From the Pact of the Catacombs to the Amazon Synod

Around the time of Vatican II, a group of socialist bishops signed a secret manifesto called the Pact of the Catacombs. It received its name from having been signed at a church near the historic catacombs in Rome. In my book The Political Pope, I argue that the Pact of the Catacombs foreshadowed the pontificate of Jorge Bergoglio.

Consequently, I wasn’t surprised to learn that a collection of bishops and cardinals participating in the Pan-Amazon Synod met to “renew” and commemorate the Pact of the Catacombs this past week.

These clerics had been planning the Pan-Amazon Synod for years. Indeed, most of the forty signatories of the Pact of the Catacombs were their predecessors from Latin America.

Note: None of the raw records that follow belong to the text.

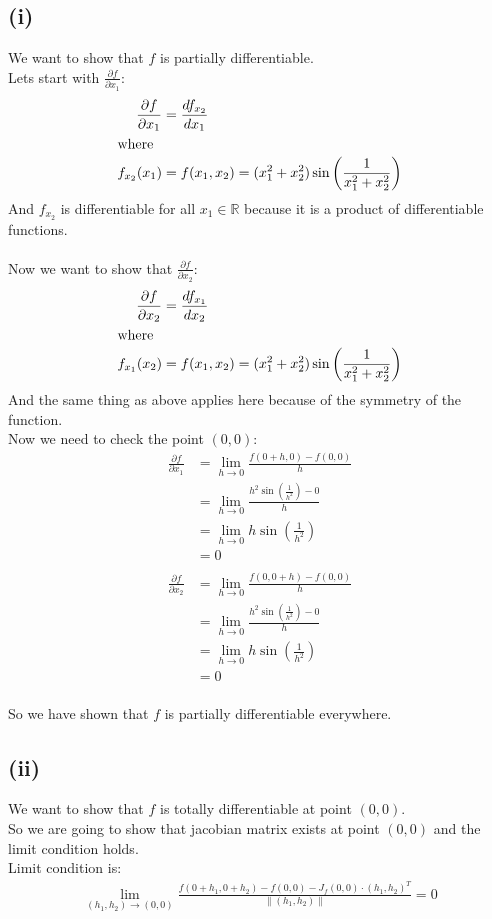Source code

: \documentclass{article}
\begin{document}
\subsection*{(i)}
We want to show that \(f\) is partially differentiable. \\
Lets start with \(\frac{\partial f}{\partial x_1}\):
\begin{align*}
   \frac{\partial f}{\partial x_1} &= \frac{df_{x_2}}{dx_1} \\
   \intertext{where}
   f_{x_2}(x_1) &= f(x_1, x_2) = (x_1^2 + x_2^2) \sin\left(\frac{1}{x_1^2 + x_2^2}\right)
\end{align*}
And \(f_{x_2}\) is differentiable for all \(x_1 \in \mathbb{R}\) because it is a product of differentiable functions. \\
\\
Now we want to show that \(\frac{\partial f}{\partial x_2}\):
\begin{align*}
   \frac{\partial f}{\partial x_2} &= \frac{df_{x_1}}{dx_2} \\
   \intertext{where}
   f_{x_1}(x_2) &= f(x_1, x_2) = (x_1^2 + x_2^2) \sin\left(\frac{1}{x_1^2 + x_2^2}\right)
\end{align*}
And the same thing as above applies here because of the symmetry of the function. \\
Now we need to check the point \((0,0)\):
\begin{align*}
   \frac{\partial f}{\partial x_1} &= \lim_{h \to 0} \frac{f(0 + h, 0) - f(0, 0)}{h} \\
   &= \lim_{h \to 0} \frac{h^2 \sin\left(\frac{1}{h^2}\right) - 0}{h} \\
   &= \lim_{h \to 0} h \sin\left(\frac{1}{h^2}\right) \\
   &= 0 \\
\end{align*}
\begin{align*}
   \frac{\partial f}{\partial x_2} &= \lim_{h \to 0} \frac{f(0, 0 + h) - f(0, 0)}{h} \\
   &= \lim_{h \to 0} \frac{h^2 \sin\left(\frac{1}{h^2}\right) - 0}{h} \\
   &= \lim_{h \to 0} h \sin\left(\frac{1}{h^2}\right) \\
   &= 0 \\
\end{align*}

So we have shown that \(f\) is partially differentiable everywhere.

\subsection*{(ii)}
We want to show that \(f\) is totally differentiable at point \((0,0)\). \\
So we are going to show that jacobian matrix exists at point \((0,0)\) and the limit condition holds. \\
Limit condition is:
\begin{align*}
   \lim_{(h_1, h_2) \to (0,0)} \frac{f(0 + h_1, 0 + h_2) - f(0,0) - J_f(0,0) \cdot (h_1, h_2)^T}{\|(h_1, h_2)\|} = 0
\end{align*}
\end{document}

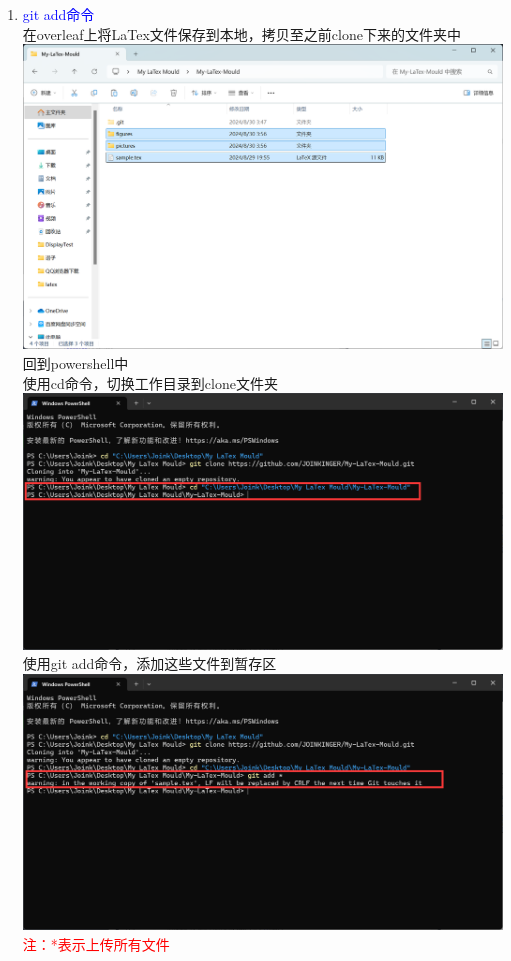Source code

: \documentclass[12pt,a4paper,UTF8]{article}
\begin{document}
\begin{enumerate}
        \item \textcolor{blue}{git add命令}\\
        在overleaf上将LaTex文件保存到本地，拷贝至之前clone下来的文件夹中\\[6pt]
        \includegraphics[scale=0.25]{pictures/git/17.png}\\
        回到powershell中\\
        使用cd命令，切换工作目录到clone文件夹\\[6pt]
        \includegraphics[scale=0.25]{pictures/git/17_2.png}\\
        使用git add命令，添加这些文件到暂存区\\[6pt]
        \includegraphics[scale=0.25]{pictures/git/17_3.png}\\
        \textcolor{red}{注：*表示上传所有文件}
        

\end{enumerate}
\end{document}
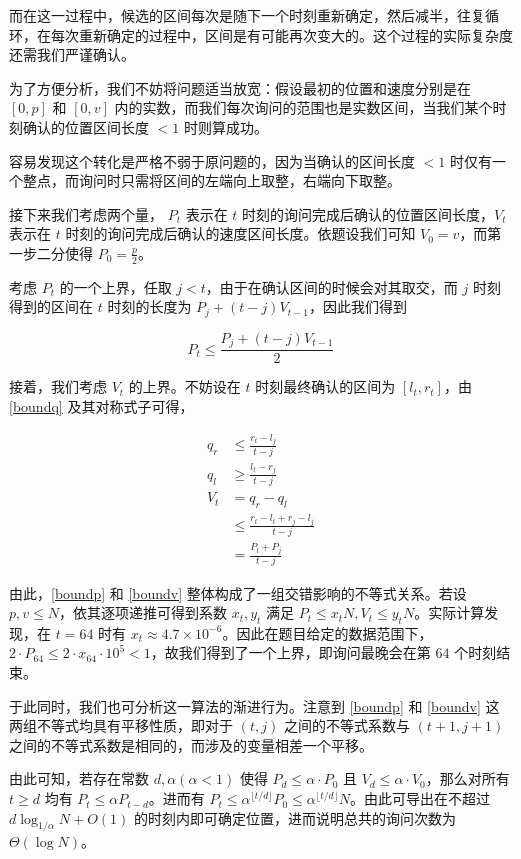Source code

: \documentclass[12pt]{ctexart}
\begin{document}
而在这一过程中，候选的区间每次是随下一个时刻重新确定，然后减半，往复循环，在每次重新确定的过程中，区间是有可能再次变大的。这个过程的实际复杂度还需我们严谨确认。

为了方便分析，我们不妨将问题适当放宽：假设最初的位置和速度分别是在 $[0,p]$ 和 $[0,v]$ 内的实数，而我们每次询问的范围也是实数区间，当我们某个时刻确认的位置区间长度 $<1$ 时则算成功。

容易发现这个转化是严格不弱于原问题的，因为当确认的区间长度 $<1$ 时仅有一个整点，而询问时只需将区间的左端向上取整，右端向下取整。

接下来我们考虑两个量， $P_t$ 表示在 $t$ 时刻的询问完成后确认的位置区间长度，$V_t$ 表示在 $t$ 时刻的询问完成后确认的速度区间长度。依题设我们可知 $V_0=v$，而第一步二分使得 $P_0= \frac p2$。

考虑 $P_t$ 的一个上界，任取 $j<t$，由于在确认区间的时候会对其取交，而 $j$ 时刻得到的区间在 $t$ 时刻的长度为 $P_j+(t-j)V_{t-1}$，因此我们得到

\begin{equation}
P_t \le \frac{P_j + (t-j)V_{t-1}}2 \label{boundp}
\end{equation}

接着，我们考虑 $V_t$ 的上界。不妨设在 $t$ 时刻最终确认的区间为 $[l_t,r_t]$，由 \eqref{boundq} 及其对称式子可得，

\begin{align}
q_r &\le \frac {r_t - l_j}{t-j}\nonumber\\
q_l &\ge \frac {l_t - r_j}{t-j}\nonumber\\
V_t &= q_r-q_l\nonumber\\
 &\le \frac {r_t - l_t + r_j - l_j}{t-j}\nonumber\\
 &= \frac{P_t + P_j}{t-j} \label{boundv}
\end{align}

由此，\eqref{boundp} 和 \eqref{boundv} 整体构成了一组交错影响的不等式关系。若设 $p,v\le N$，依其逐项递推可得到系数 $x_t, y_t$ 满足 $P_t \le x_t N, V_t\le y_t N$。实际计算发现，在 $t=64$ 时有 $x_t \approx 4.7 \times 10^{-6}$。因此在题目给定的数据范围下，$2\cdot P_{64} \leq 2\cdot x_{64} \cdot 10^5 < 1$，故我们得到了一个上界，即询问最晚会在第 $64$ 个时刻结束。

于此同时，我们也可分析这一算法的渐进行为。注意到 \eqref{boundp} 和 \eqref{boundv} 这两组不等式均具有平移性质，即对于 $(t, j)$ 之间的不等式系数与 $(t+1,j+1)$ 之间的不等式系数是相同的，而涉及的变量相差一个平移。

由此可知，若存在常数 $d, \alpha (\alpha < 1)$ 使得 $P_d \le \alpha \cdot P_0$ 且 $V_d \le \alpha \cdot V_0$，那么对所有 $t\ge d$ 均有 $P_t \le \alpha P_{t-d}$。进而有 $P_t \le \alpha^{\lfloor t/d\rfloor} P_0 \le \alpha^{\lfloor t/d\rfloor} N$。由此可导出在不超过 $d\log_{1/\alpha} N + O(1)$ 的时刻内即可确定位置，进而说明总共的询问次数为 $\Theta(\log N)$。
\end{document}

According to the text of the Pact of the Catacombs, the bishops pledged to politicize the Church for the sake of ushering in the “advent of another social order.” The pact read like something that a club of adolescent socialists might have cobbled together:

We will do our utmost so that those responsible for our government and for our public services make, and put into practice, laws, structures and social institutions required by justice and charity, equality and the harmonic and holistic development of all men and women, and by this means bring about the advent of another social order, worthy of the sons and daughters of mankind and of God.

“It had the odor of communism,” Brother Uwe Heisterhoff has explained to reporter David Gibson. It also had the odor, now ubiquitous at the synod, of UN-style, Brave New World totalitarianism. For how else could such an order be created without international government bodies squelching freedom?